How good is this approximation of $n$ factorial?

Question

For fixed $n\geq 1$, consider the sum $$S_n:=\sum_{k=1}^\infty \frac{k^n}{e^k}.$$ If you compute this sum for some small values of $n$, you will see that it is remarkably close to $n!$. The fact that it is somehat close to $n!$ is not too surprising because $S_n$ "should" be similar to the following integral $$n! = \int_0^\infty \frac{x^n}{e^x}dx.$$ However, the precision of the approximation seems to be surprisingly good (check some small values on Wolfram Alpha and see for yourself!).
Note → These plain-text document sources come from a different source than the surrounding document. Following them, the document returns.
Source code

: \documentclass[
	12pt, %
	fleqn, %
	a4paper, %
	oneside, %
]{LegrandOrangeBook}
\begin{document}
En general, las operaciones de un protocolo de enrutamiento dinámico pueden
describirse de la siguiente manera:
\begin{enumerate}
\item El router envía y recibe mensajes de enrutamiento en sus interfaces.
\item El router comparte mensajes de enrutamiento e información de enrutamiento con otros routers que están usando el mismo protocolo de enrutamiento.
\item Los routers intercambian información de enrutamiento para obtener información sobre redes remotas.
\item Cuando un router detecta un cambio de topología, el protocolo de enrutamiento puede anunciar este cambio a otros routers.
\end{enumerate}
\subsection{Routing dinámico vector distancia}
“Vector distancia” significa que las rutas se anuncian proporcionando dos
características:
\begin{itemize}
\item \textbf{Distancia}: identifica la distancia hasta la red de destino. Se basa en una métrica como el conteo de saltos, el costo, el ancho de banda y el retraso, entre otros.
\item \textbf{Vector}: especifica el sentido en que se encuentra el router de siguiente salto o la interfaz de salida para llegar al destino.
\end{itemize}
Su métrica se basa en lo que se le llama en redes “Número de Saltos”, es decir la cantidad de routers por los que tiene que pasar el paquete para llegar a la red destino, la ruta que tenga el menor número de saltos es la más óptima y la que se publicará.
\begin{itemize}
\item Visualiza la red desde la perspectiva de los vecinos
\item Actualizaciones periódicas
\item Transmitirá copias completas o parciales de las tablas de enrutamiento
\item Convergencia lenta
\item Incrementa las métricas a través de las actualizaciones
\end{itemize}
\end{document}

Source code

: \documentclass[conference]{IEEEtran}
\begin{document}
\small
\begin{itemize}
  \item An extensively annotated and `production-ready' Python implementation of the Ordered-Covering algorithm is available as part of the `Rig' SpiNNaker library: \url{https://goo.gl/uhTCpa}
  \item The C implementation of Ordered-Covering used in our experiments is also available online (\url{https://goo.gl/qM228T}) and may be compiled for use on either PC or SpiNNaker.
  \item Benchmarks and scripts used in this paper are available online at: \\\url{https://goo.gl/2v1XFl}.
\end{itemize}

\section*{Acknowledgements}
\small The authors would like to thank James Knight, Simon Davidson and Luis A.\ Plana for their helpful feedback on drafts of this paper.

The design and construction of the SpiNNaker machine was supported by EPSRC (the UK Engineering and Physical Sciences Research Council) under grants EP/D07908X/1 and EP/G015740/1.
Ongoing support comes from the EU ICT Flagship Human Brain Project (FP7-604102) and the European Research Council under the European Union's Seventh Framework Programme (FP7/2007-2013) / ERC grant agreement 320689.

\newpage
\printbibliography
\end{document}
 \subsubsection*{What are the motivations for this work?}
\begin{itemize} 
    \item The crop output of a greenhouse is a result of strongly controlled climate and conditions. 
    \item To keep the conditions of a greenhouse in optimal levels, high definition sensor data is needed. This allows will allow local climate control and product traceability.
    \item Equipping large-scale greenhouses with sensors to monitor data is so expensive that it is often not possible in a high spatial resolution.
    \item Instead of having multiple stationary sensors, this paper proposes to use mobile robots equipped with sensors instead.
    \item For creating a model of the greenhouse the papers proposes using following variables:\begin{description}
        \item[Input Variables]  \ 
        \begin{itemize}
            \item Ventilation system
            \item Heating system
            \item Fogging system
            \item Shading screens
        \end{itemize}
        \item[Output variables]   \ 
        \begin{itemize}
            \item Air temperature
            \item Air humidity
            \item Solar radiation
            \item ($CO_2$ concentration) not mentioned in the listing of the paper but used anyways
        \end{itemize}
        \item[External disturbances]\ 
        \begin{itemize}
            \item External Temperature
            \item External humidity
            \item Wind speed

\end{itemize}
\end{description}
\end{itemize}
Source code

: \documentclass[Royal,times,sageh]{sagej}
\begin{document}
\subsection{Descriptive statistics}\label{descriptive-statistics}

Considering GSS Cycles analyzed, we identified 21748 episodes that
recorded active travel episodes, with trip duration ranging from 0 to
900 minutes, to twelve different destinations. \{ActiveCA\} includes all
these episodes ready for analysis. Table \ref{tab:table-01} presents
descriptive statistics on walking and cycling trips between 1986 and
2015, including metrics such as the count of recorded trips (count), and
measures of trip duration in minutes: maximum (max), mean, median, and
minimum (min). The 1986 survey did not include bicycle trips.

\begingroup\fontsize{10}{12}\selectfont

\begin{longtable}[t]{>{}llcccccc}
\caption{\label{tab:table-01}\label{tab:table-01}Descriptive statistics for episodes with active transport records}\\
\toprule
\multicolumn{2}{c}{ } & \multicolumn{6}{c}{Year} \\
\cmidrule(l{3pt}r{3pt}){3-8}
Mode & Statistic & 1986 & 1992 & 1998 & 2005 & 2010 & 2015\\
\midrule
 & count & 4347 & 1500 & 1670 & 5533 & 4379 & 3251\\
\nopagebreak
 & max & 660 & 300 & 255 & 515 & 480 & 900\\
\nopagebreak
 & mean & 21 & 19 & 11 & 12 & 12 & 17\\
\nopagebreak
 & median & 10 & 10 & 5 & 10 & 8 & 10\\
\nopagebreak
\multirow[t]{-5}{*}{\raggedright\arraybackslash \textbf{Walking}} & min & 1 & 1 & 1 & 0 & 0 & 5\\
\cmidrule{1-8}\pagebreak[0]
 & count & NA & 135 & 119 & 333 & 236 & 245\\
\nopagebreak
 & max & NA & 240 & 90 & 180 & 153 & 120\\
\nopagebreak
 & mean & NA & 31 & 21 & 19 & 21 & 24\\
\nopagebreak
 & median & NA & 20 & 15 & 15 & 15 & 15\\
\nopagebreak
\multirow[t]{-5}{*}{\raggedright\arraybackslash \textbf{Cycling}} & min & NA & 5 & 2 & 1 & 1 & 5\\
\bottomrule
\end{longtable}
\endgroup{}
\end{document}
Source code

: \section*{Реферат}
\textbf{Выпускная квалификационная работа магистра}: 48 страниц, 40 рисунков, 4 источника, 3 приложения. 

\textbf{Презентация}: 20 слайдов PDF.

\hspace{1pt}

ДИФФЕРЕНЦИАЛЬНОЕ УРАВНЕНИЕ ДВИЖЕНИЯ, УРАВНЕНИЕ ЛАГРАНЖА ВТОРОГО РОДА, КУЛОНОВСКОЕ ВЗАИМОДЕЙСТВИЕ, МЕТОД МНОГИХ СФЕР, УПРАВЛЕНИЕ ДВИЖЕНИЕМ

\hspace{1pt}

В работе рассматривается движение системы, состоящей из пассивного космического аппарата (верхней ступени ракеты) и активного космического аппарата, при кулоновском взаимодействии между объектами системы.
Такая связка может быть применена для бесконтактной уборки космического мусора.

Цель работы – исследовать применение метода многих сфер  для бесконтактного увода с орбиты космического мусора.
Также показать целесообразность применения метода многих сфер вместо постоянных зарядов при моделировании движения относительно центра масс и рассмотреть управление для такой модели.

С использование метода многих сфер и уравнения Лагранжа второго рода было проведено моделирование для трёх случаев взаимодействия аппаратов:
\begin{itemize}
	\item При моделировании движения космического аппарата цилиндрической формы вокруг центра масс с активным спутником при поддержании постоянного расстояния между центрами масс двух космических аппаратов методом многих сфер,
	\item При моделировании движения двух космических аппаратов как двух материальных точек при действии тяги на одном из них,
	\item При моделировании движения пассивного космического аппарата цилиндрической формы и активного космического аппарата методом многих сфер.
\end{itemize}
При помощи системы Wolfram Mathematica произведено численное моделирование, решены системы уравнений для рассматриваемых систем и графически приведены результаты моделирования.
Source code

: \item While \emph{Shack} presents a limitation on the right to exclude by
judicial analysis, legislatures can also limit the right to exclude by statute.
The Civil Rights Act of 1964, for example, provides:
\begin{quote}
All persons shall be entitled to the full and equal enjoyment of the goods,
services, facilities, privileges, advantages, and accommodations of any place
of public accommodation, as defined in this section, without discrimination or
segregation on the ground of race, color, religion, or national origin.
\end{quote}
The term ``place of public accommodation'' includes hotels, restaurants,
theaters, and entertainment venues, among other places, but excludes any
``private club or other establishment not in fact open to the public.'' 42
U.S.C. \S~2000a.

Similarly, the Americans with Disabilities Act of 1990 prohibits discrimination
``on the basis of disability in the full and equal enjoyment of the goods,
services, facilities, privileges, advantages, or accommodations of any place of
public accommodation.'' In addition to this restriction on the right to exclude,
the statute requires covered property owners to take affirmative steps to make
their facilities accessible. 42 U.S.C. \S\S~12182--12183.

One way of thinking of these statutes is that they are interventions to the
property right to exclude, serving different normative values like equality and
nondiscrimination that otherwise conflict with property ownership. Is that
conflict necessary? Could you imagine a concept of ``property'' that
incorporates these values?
Question: Is there a good way to show that $S_n$ is bounded above by $(1+\varepsilon) n!$ for every $n\geq1$ where $\varepsilon$ is some explicit positive constant which is "close" to $0$?

After checking some small values of $n$, it appears that $n=3$ might be the worst value for an upper bound of this type. Note that, for many values of $n$ (perhaps for most $n$), it is actually the case that $S_n<n!$.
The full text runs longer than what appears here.